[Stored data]
--- START ---

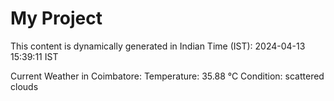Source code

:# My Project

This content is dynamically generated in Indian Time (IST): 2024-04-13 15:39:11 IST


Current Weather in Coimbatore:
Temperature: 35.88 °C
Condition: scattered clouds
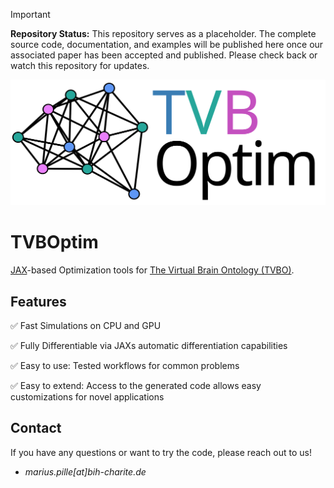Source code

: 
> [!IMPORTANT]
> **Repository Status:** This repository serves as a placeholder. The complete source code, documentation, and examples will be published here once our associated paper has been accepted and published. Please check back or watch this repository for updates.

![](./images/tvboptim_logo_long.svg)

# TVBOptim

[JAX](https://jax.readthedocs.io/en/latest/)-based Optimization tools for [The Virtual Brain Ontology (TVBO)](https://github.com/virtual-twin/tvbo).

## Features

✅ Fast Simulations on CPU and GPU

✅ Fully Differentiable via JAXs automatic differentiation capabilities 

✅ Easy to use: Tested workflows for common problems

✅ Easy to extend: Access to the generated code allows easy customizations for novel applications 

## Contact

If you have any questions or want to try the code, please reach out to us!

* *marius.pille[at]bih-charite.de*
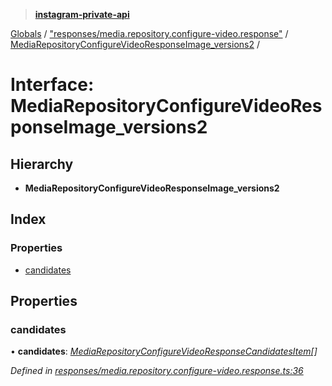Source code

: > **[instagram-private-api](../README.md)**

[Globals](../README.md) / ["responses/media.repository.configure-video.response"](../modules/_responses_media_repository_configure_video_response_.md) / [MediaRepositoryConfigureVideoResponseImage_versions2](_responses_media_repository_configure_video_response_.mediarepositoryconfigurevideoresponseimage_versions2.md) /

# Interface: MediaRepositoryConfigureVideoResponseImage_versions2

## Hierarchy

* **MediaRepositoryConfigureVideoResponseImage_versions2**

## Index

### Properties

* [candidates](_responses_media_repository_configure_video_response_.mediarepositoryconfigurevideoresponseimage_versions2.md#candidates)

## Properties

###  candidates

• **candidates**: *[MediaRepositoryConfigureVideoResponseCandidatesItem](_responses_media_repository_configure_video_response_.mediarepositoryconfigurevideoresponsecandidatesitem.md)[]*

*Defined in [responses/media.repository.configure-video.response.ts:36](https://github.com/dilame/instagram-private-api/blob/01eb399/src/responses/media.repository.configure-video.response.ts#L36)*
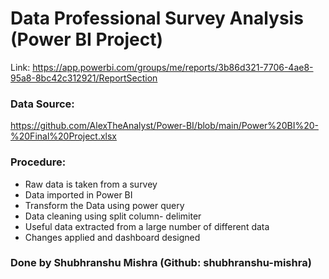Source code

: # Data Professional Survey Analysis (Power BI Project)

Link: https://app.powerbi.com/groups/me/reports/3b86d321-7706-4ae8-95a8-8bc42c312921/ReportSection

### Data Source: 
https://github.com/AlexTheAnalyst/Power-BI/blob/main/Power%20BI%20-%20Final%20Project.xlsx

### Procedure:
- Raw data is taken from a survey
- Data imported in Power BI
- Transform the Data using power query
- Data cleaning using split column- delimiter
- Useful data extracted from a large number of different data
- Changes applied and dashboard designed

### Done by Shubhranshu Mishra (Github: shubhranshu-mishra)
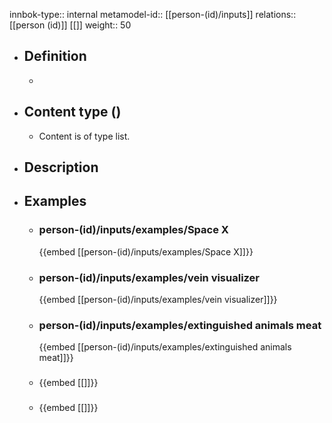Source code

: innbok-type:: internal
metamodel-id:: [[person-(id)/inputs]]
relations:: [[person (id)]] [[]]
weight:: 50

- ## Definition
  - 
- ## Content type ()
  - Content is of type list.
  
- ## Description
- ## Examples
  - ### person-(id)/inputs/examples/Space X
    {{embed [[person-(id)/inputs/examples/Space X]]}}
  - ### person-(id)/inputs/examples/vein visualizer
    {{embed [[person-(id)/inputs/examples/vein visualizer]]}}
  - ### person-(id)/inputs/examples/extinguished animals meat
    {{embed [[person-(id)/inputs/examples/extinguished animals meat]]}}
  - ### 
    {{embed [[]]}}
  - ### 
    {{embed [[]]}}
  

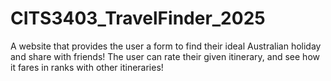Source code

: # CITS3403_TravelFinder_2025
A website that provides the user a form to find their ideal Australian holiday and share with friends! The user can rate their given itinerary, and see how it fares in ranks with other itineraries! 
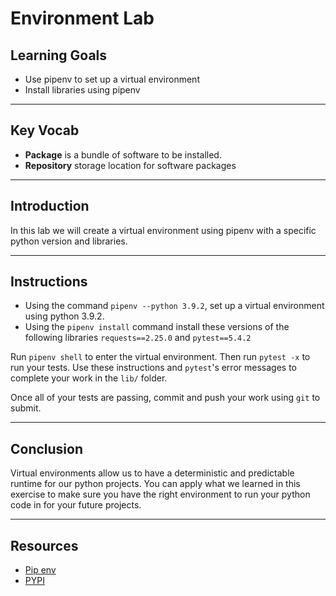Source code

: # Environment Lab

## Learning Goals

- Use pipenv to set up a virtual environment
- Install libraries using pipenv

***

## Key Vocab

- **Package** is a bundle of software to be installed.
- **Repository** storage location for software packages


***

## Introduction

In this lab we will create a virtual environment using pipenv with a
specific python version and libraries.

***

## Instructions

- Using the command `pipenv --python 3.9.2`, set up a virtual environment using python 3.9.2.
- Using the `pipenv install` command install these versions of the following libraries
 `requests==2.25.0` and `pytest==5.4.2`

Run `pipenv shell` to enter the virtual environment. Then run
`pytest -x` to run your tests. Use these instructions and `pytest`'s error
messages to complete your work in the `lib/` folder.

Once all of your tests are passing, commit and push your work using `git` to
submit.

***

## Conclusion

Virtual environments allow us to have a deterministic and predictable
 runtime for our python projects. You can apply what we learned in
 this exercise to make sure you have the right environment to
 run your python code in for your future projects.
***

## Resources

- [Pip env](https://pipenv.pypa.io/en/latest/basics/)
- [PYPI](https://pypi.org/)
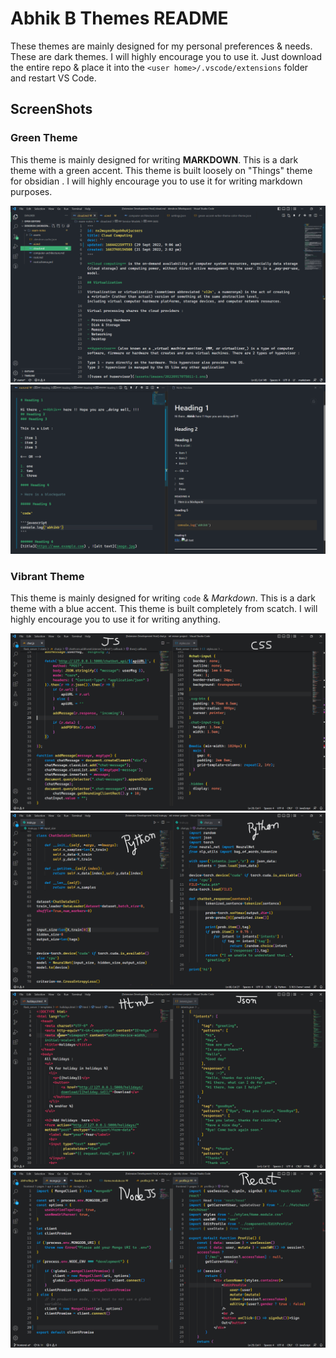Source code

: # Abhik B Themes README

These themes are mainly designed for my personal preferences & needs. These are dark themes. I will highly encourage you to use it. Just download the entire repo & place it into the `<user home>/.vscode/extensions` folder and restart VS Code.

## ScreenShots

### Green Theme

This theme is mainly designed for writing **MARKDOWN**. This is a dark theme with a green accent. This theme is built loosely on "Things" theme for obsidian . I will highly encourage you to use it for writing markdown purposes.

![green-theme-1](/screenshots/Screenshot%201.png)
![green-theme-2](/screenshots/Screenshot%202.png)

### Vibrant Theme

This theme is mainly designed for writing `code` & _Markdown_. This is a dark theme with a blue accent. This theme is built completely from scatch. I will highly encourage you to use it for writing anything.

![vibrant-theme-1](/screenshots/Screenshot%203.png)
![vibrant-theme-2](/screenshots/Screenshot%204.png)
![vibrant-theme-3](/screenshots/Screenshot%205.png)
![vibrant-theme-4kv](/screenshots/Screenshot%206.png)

--- END ---
--- START ---

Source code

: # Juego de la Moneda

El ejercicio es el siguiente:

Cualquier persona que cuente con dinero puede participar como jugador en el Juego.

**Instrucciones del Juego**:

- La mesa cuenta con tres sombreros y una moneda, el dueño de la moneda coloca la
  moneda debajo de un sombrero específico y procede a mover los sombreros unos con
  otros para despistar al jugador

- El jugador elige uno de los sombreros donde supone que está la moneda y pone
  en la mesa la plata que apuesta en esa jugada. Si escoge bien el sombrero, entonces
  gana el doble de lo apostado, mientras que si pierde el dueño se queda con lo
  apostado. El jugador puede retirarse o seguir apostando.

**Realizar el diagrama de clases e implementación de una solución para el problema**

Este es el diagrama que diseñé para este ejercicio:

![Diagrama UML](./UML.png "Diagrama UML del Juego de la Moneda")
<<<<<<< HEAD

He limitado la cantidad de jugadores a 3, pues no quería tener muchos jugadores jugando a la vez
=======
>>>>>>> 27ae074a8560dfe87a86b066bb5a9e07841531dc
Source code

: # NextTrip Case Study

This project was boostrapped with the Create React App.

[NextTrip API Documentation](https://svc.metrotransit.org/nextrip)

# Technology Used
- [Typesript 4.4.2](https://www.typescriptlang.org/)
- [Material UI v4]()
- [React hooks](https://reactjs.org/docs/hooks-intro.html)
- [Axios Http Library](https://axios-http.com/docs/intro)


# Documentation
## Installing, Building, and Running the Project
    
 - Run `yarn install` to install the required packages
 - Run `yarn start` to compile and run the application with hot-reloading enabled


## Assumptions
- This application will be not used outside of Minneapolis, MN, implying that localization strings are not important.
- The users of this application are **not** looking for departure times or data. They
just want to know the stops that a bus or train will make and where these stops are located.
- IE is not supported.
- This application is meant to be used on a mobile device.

--- END ---
--- START ---

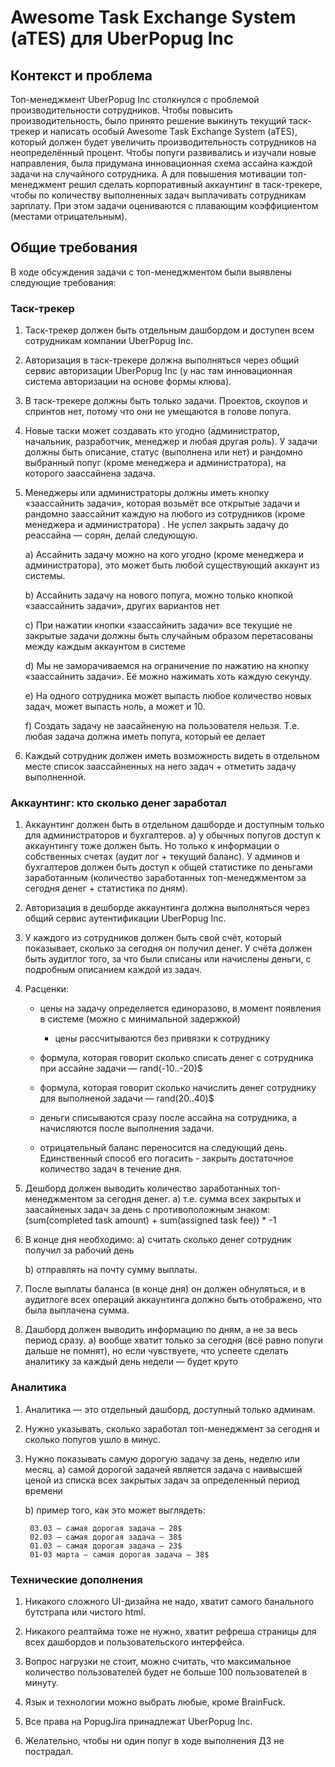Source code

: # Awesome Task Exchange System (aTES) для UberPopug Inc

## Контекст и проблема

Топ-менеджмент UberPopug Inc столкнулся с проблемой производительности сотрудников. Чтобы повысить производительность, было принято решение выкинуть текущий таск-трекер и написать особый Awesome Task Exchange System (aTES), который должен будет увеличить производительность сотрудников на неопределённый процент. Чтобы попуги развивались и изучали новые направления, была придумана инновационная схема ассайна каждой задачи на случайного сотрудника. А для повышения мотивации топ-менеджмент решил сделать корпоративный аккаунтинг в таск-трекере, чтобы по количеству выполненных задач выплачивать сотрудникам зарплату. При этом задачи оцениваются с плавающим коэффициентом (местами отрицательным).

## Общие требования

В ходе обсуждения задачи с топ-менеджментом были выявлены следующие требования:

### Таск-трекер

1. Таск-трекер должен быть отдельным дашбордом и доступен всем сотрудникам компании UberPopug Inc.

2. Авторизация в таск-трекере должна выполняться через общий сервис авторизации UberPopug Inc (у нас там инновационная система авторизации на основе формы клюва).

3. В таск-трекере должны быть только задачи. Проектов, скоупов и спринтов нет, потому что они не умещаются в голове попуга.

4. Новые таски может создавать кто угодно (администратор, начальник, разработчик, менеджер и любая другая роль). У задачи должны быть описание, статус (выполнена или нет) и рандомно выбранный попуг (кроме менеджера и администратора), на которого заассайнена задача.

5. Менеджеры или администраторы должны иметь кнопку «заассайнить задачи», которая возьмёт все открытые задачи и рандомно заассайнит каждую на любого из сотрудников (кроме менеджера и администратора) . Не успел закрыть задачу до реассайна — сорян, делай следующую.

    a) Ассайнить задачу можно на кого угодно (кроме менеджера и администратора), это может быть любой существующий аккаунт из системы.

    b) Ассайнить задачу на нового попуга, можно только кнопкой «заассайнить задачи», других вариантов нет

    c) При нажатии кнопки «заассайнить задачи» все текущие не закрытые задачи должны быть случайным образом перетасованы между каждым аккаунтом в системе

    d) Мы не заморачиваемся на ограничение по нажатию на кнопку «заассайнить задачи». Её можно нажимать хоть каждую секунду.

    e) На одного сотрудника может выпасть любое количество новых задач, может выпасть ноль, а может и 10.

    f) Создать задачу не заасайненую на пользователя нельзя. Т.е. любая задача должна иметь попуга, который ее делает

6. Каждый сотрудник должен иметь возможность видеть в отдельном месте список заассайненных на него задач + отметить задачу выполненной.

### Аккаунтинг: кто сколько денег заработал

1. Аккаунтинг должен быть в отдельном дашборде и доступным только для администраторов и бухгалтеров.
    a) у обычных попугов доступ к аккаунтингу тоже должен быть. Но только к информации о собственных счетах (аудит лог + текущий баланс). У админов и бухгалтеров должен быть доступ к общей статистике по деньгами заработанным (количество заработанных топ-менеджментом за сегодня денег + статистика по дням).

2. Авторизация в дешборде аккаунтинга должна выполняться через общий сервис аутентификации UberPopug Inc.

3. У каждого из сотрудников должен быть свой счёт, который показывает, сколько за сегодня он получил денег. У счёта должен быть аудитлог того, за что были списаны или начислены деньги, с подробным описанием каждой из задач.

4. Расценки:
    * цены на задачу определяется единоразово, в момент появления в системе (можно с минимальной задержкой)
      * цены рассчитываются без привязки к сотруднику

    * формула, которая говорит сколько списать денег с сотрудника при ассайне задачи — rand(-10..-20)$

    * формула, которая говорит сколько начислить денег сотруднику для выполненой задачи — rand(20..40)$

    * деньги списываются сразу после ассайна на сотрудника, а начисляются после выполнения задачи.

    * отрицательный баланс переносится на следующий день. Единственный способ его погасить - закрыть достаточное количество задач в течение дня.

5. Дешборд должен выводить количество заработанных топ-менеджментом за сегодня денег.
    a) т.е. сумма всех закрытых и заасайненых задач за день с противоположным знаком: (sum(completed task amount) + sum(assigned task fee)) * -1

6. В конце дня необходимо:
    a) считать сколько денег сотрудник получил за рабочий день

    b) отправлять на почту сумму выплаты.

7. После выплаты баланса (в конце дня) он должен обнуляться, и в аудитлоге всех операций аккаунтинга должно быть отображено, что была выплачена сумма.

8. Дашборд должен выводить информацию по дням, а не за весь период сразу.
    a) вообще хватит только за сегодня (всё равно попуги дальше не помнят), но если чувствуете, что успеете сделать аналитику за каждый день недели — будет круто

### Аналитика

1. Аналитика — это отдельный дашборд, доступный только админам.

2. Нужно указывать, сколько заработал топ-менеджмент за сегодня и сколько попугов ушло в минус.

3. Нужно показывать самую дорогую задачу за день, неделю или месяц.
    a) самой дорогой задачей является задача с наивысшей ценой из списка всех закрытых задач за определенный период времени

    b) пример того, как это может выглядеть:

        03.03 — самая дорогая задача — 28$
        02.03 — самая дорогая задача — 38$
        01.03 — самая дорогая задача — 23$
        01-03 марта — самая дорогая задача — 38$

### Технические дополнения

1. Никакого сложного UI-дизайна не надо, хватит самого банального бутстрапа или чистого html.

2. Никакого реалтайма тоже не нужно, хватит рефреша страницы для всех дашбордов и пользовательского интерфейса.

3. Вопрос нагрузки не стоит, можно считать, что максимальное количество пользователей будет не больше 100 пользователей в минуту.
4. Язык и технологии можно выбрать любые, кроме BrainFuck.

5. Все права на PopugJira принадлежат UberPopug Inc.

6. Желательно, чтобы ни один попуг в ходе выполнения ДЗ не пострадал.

--- END ---

■ **TASK TO CARRY OUT**:
Only one stretch of the entries above is wanted: the lines from the one containing "- [Axios Http" through the one containing "## Assumptions". Please reproduce it exactly.

■ **YOUR SOLUTION**:
- [Axios Http Library](https://axios-http.com/docs/intro)


# Documentation
## Installing, Building, and Running the Project
    
 - Run `yarn install` to install the required packages
 - Run `yarn start` to compile and run the application with hot-reloading enabled


## Assumptions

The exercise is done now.